Search AKC for US, UKC for UK etc.
 
Statistically toy breeds are more aggressive and bite more humans eg the Chi's. They just lack the tools and genetics to do much damage, Pits.....

There are too many unwanted dogs, too much liability and too few handlers with the time and knowledge to rehome all the aggressive dogs.

I support humane with in most cases and I love dogs.
 
Oh you mean Zeus and his love for play. Yea...

Just advising. You got to start hitting that reply button to quote the post you are referring else folks don't know which post you are referencing...:);)

Got it now I think, thanks for tech tip.
 
From death row to adoption: Saving animals by car, van, bus and even plane.
https://www.washingtonpost.com/news/animalia/wp/2017/05/13/from-death-row-to-adoption-saving-animals-by-car-van-bus-and-even-plane/ (From death row to adoption: Saving animals by car, van, bus and even plane)

SAN FERNANDO, Calif. — May was supposed to be dead by now. The charcoal-and-white pit bull mix had languished for more than two months at a high-kill animal shelter in east Los Angeles County, and though she’d passed one “temperament test” required for adoption, she failed a second. That essentially put her on death row at the facility.

But a small rescue group got to May first and reserved her a spot on a school bus that would take her 840 miles north to Eugene, Ore.; there, another rescue had pledged to find her a home. And so on a sunny Saturday morning, she bounded up the steps of the red bus and quickly settled into a large crate near the back.
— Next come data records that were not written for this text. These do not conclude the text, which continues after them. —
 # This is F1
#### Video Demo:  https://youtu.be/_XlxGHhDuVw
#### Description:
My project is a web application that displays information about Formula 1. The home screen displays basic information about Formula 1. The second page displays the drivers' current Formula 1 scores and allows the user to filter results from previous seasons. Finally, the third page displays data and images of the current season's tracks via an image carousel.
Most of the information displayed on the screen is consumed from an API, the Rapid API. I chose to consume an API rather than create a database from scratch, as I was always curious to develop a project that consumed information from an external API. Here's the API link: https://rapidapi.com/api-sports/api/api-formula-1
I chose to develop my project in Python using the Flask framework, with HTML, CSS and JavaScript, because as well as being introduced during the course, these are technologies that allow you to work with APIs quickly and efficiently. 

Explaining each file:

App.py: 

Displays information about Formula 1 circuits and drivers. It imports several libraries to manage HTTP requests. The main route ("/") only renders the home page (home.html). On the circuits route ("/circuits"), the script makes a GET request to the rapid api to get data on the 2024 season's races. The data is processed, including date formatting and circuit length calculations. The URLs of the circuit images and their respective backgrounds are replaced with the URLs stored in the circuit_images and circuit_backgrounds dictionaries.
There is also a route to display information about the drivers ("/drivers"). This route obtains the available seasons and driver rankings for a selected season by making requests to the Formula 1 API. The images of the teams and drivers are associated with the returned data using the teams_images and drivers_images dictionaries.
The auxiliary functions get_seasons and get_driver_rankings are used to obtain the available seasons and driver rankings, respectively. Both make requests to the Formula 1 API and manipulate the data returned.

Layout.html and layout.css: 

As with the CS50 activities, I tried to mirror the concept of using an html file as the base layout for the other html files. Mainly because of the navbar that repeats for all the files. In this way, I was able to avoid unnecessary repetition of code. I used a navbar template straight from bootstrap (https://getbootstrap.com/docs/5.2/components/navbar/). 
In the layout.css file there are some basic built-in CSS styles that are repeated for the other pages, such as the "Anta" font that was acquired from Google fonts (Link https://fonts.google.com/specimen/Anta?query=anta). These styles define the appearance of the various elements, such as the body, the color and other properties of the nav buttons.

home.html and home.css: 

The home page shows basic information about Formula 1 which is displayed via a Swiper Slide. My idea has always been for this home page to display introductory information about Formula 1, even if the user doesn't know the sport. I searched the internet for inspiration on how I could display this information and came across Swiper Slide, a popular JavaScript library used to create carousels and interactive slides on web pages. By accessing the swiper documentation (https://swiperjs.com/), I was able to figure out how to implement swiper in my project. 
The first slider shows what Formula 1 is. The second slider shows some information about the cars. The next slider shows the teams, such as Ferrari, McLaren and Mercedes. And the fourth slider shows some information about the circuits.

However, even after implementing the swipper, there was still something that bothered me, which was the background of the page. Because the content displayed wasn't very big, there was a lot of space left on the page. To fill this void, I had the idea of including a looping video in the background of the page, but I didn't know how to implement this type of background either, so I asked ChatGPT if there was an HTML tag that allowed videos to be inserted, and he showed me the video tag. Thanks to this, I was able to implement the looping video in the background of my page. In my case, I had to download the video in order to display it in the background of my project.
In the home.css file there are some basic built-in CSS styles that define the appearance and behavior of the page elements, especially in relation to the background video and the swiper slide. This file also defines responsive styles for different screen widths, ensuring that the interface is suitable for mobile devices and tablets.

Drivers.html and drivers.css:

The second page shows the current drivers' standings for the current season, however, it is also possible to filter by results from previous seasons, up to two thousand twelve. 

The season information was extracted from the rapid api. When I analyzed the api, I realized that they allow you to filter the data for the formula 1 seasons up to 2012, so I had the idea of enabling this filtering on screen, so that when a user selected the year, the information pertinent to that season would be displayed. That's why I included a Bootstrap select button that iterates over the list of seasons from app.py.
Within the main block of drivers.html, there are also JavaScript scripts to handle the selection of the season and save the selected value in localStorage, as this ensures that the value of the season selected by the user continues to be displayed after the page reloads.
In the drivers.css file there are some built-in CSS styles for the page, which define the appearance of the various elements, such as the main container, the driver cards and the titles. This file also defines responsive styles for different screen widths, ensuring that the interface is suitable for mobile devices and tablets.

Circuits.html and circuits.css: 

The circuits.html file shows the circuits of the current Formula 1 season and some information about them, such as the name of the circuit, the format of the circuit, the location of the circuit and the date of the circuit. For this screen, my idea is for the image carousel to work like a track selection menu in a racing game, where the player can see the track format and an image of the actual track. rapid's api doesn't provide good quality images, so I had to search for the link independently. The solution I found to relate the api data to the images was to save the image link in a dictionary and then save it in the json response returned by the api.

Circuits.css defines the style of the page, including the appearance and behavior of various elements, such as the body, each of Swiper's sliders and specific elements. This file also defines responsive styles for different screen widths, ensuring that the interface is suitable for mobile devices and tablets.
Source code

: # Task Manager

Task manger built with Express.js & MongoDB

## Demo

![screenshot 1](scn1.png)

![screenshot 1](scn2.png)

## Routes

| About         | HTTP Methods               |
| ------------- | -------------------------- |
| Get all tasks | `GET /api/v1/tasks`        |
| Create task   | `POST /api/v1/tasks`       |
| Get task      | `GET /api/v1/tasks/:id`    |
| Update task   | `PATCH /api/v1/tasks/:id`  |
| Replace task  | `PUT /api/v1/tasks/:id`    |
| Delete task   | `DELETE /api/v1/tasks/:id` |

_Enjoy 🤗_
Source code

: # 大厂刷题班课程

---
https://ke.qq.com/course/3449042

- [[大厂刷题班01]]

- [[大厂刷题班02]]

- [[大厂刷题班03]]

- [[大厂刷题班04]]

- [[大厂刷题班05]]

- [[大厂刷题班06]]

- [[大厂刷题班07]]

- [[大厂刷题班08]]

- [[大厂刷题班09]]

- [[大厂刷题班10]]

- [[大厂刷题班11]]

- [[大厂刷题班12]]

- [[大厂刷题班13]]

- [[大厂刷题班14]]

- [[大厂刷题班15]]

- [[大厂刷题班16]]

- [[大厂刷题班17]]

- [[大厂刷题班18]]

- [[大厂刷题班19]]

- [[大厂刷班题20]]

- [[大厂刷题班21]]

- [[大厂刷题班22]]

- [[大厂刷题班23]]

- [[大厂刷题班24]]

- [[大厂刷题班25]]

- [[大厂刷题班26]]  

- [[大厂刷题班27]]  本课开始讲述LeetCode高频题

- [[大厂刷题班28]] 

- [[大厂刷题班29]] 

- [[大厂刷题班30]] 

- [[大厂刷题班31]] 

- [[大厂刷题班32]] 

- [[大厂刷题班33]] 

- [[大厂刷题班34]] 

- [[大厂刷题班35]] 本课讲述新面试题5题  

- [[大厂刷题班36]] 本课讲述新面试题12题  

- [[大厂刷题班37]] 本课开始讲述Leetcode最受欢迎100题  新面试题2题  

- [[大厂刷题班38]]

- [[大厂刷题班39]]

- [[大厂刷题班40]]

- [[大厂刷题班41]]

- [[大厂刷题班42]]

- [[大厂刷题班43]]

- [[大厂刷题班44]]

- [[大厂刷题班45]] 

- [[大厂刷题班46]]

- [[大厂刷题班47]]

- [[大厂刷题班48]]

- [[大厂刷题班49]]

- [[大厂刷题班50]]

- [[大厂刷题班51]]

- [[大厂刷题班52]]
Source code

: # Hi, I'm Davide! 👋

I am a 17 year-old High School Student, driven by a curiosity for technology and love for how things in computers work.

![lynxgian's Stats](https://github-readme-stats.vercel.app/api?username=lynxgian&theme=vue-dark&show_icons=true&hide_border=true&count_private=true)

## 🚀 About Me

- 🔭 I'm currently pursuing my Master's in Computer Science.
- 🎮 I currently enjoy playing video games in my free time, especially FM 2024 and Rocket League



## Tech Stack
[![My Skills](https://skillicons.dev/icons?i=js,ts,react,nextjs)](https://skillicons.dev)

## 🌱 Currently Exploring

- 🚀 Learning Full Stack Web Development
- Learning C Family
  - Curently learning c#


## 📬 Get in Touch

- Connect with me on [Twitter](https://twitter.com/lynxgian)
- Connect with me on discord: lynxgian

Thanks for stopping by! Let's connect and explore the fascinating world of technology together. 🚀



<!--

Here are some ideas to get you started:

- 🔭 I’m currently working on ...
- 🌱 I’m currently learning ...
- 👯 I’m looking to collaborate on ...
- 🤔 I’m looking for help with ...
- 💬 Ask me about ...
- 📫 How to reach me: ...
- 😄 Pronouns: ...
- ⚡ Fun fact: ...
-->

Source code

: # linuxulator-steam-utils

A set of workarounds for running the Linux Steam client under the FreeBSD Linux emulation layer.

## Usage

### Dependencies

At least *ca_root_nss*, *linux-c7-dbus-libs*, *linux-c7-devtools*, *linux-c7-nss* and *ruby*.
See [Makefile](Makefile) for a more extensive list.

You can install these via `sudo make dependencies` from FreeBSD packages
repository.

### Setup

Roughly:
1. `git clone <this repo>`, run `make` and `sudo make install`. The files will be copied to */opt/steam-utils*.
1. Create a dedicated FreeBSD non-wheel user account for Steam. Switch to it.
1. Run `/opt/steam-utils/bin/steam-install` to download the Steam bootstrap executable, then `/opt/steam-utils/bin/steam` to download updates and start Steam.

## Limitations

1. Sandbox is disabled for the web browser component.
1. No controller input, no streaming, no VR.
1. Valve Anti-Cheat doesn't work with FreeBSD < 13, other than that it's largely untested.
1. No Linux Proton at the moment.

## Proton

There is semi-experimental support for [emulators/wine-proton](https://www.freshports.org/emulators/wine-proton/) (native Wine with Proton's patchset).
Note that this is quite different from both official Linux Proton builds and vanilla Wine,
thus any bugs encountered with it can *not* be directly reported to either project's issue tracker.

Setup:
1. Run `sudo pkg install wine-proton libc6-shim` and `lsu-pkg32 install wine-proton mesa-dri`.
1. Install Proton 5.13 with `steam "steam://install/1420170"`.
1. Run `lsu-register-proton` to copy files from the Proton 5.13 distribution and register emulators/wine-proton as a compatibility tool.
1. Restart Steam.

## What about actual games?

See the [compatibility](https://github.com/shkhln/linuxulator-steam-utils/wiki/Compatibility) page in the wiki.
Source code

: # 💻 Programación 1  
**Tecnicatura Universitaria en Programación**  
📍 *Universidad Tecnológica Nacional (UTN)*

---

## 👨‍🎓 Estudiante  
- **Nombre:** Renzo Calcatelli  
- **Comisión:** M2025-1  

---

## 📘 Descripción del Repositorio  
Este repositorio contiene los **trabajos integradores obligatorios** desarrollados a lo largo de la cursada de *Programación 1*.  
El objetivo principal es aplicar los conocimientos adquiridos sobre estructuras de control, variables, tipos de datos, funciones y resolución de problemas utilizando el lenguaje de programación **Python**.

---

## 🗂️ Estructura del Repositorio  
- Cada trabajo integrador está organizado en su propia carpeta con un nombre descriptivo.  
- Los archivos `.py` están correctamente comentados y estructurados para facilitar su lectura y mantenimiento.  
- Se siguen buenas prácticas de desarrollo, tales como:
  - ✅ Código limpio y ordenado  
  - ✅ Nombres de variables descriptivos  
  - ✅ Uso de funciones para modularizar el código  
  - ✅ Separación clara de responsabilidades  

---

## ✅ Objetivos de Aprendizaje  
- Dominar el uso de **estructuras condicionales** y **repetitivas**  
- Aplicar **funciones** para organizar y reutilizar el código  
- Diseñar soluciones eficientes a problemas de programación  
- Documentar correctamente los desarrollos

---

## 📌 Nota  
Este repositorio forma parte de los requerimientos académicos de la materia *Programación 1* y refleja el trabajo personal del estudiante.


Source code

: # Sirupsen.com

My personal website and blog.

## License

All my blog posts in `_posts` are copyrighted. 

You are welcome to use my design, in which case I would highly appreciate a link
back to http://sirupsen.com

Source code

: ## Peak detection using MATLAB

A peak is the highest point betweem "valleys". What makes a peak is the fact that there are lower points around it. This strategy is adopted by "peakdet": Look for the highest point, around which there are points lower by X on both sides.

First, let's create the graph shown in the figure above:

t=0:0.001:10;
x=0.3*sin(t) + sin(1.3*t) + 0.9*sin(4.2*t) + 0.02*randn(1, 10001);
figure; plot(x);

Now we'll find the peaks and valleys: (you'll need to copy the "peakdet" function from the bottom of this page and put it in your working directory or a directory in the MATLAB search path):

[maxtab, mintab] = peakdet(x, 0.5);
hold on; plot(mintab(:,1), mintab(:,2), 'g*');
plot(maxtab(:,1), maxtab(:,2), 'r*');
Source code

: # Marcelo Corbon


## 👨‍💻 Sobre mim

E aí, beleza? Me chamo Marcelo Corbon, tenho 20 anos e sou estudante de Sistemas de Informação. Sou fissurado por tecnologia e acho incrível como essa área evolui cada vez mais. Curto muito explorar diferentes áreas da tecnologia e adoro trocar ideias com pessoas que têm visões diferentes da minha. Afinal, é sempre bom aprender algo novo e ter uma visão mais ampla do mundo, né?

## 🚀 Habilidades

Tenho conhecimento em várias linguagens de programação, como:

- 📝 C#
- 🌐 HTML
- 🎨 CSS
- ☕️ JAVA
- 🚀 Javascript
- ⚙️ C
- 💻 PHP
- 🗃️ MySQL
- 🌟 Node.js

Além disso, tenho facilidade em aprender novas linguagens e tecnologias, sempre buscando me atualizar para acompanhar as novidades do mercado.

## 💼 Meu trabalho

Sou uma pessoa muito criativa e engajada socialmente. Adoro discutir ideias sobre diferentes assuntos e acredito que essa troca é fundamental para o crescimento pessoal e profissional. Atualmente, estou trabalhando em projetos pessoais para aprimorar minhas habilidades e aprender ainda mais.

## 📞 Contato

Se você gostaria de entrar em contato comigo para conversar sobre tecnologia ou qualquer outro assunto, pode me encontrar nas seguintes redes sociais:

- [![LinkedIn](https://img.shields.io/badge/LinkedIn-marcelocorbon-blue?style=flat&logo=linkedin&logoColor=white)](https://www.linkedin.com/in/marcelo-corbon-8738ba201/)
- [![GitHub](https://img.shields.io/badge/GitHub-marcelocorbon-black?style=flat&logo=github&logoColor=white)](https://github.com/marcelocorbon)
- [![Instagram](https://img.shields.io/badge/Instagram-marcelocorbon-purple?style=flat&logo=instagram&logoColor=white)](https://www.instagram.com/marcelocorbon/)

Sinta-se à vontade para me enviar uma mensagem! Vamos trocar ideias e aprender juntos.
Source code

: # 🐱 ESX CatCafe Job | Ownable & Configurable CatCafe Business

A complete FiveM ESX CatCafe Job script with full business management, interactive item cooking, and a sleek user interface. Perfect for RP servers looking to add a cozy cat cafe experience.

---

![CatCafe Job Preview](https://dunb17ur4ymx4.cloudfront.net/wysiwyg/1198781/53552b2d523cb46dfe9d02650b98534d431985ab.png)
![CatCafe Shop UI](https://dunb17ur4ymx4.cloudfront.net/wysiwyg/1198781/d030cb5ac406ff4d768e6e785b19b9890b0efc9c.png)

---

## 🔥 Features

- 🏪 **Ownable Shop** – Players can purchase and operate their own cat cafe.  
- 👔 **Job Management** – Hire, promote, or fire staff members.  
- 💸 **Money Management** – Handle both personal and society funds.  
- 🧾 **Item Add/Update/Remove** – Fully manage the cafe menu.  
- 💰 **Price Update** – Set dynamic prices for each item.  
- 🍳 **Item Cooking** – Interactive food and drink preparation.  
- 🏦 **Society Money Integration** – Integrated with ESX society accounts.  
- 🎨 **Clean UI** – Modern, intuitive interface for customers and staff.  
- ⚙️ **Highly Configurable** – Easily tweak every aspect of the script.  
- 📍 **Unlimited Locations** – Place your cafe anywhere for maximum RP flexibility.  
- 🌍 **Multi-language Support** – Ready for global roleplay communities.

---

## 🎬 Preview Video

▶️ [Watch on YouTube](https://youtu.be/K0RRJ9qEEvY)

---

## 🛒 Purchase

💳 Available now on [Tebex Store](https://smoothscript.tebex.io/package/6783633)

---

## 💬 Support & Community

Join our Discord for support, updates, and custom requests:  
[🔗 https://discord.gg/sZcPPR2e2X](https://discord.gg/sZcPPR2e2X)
She had plenty of company as the wheels rolled along the highway: 105 other dogs and cats collected from crowded shelters in California and destined for the Pacific Northwest, where euthanasia rates are lower and pets are in greater demand. Their four rows of crates were stacked floor to ceiling. “These little souls have engulfed me,” admitted Phil Broussard, the garrulous trucker driving them up the coast.

His passengers were among the more than 10,000 animals that will be ferried out of the area this year by Rescue Express, one of the dozens of organizations across the nation fueling a dizzying daily reshuffle of dogs and cats by car, van, bus, and private and even chartered plane.
 
From death row to adoption: Saving animals by car, van, bus and even plane.
https://www.washingtonpost.com/news/animalia/wp/2017/05/13/from-death-row-to-adoption-saving-animals-by-car-van-bus-and-even-plane/ (From death row to adoption: Saving animals by car, van, bus and even plane)

SAN FERNANDO, Calif. — May was supposed to be dead by now. The charcoal-and-white pit bull mix had languished for more than two months at a high-kill animal shelter in east Los Angeles County, and though she’d passed one “temperament test” required for adoption, she failed a second. That essentially put her on death row at the facility.

But a small rescue group got to May first and reserved her a spot on a school bus that would take her 840 miles north to Eugene, Ore.; there, another rescue had pledged to find her a home. And so on a sunny Saturday morning, she bounded up the steps of the red bus and quickly settled into a large crate near the back.

She had plenty of company as the wheels rolled along the highway: 105 other dogs and cats collected from crowded shelters in California and destined for the Pacific Northwest, where euthanasia rates are lower and pets are in greater demand. Their four rows of crates were stacked floor to ceiling. “These little souls have engulfed me,” admitted Phil Broussard, the garrulous trucker driving them up the coast.

His passengers were among the more than 10,000 animals that will be ferried out of the area this year by Rescue Express, one of the dozens of organizations across the nation fueling a dizzying daily reshuffle of dogs and cats by car, van, bus, and private and even chartered plane.
Angels at work.

My lab/Shepard mix was a rescue from the dirty south after a hurricane decimated her local region. Folks like 'Rescue Express' are amazing.
 
Guys I am a dog trainer, instead of fixing the symptoms I hope people can join together and fix the source.

Large volume puppy farms, oversupply, buyer education....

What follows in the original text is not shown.